Metropolitan News-Enterprise

 

Wednesday, December 21, 2016

 

Page 1

 

Court of Appeal Says Treatment Center’s Defamation Suit Is Not a SLAPP

 

By a MetNews Staff Writer

 

A libel suit by the operator of a substance abuse treatment center against a defendant who republished a critical newspaper article on his website was not subject to dismissal under the anti-SLAPP statute because it does not concern a matter of public interest, the Fourth District Court of Appeal ruled yesterday.

Div. Three affirmed Orange Superior Court Judge Ronald Bauer’s denial of the motion brought by Leonard Buschel and his nonprofit group, Writers in Treatment, Inc. Buschel edits and publishes the group’s electronic newsletter, which includes excerpts from, and links to, articles about drug and alcohol abuse treatment.

Dual Diagnosis Treatment Center, Inc., which does business as Sovereign Health of California, filed suit last year after Buschel referenced and linked to an Orange County Register article, originally published five years earlier. The article said that Sovereign was being investigated for running an unlicensed residential treatment program, and that the doctor running it had been stripped of his license “for conducting unethical drug trials on mentally ill patients.”
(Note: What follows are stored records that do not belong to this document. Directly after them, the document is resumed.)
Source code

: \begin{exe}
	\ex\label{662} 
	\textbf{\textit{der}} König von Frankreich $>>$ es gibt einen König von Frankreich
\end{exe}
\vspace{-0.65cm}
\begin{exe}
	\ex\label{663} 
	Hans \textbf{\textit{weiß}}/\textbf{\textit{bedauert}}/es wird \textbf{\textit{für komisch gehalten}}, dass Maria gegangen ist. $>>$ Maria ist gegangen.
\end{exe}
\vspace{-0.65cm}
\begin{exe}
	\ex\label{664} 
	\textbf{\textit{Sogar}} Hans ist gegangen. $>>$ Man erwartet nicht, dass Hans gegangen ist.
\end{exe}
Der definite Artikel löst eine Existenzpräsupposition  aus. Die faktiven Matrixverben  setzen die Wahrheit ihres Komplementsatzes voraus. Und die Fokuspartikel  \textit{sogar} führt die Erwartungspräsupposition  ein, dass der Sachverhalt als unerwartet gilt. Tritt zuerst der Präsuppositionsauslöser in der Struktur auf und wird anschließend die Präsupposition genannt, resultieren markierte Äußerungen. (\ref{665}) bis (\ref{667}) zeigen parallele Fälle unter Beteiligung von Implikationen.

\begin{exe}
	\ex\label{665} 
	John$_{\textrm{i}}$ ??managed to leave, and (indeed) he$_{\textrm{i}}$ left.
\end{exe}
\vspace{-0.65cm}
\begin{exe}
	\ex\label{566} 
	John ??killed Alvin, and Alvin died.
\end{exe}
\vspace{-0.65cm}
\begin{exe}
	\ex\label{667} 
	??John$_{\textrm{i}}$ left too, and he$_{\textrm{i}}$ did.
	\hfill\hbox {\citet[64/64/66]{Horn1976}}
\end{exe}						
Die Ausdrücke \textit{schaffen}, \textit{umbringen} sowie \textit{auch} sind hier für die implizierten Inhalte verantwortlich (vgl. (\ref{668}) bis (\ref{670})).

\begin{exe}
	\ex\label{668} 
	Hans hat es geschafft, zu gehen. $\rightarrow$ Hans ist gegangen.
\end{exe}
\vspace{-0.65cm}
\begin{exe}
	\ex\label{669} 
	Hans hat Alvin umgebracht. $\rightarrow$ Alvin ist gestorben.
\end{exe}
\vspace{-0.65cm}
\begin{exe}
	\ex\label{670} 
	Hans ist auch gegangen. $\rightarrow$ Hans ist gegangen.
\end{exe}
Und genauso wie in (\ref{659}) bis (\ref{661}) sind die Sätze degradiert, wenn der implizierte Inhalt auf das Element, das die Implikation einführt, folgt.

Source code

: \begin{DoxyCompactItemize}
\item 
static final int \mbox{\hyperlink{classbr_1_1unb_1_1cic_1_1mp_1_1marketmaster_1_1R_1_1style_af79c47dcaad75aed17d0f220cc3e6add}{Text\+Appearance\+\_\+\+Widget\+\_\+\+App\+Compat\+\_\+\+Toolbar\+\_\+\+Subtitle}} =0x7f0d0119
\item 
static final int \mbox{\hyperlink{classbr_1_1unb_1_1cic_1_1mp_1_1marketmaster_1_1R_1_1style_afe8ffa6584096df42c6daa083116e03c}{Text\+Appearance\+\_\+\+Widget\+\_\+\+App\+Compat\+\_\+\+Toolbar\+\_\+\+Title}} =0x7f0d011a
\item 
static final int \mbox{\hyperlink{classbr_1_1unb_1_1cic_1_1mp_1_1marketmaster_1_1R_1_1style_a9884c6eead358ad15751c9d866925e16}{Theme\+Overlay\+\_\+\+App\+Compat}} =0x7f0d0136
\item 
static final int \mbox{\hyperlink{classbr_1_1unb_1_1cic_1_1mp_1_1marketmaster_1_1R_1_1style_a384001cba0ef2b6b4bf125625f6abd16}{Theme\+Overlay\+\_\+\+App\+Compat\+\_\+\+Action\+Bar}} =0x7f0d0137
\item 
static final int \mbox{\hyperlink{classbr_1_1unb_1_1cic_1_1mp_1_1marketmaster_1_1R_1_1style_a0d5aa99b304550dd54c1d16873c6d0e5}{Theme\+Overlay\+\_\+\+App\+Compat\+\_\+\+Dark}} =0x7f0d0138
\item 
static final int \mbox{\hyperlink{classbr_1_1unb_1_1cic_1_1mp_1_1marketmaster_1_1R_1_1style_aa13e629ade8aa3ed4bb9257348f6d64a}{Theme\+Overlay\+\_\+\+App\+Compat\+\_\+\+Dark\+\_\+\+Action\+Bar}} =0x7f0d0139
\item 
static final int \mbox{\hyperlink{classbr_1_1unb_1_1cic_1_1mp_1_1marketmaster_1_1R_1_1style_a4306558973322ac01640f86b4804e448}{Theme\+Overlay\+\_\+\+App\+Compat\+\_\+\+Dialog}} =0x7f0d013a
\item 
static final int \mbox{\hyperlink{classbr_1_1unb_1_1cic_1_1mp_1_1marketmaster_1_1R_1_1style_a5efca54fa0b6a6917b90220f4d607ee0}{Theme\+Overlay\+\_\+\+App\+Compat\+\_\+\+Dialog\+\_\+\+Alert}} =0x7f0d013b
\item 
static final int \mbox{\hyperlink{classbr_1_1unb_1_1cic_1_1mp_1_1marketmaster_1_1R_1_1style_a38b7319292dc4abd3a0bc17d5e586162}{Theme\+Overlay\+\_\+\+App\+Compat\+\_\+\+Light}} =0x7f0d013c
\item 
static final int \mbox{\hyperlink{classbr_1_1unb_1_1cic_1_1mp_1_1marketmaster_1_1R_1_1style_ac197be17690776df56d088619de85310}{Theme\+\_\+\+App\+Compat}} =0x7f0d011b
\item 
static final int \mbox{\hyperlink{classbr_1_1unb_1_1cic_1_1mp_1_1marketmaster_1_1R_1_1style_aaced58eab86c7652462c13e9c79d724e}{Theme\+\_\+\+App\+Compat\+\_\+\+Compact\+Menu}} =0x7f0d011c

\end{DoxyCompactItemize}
Buschel subsequently published a “Retraction and Apology,” containing language provided by Sovereign, which sued about three weeks later for libel, false light, and negligence. Buschel and Writers in Treatment claimed in their anti-SLAPP motion that the suit arose from the exercise of First Amendment rights in connection with a matter of public interest—“how addiction treatment facilities operate”—and that the plaintiff was unlikely to prevail because of federal statutory immunity for online republication of third-party content.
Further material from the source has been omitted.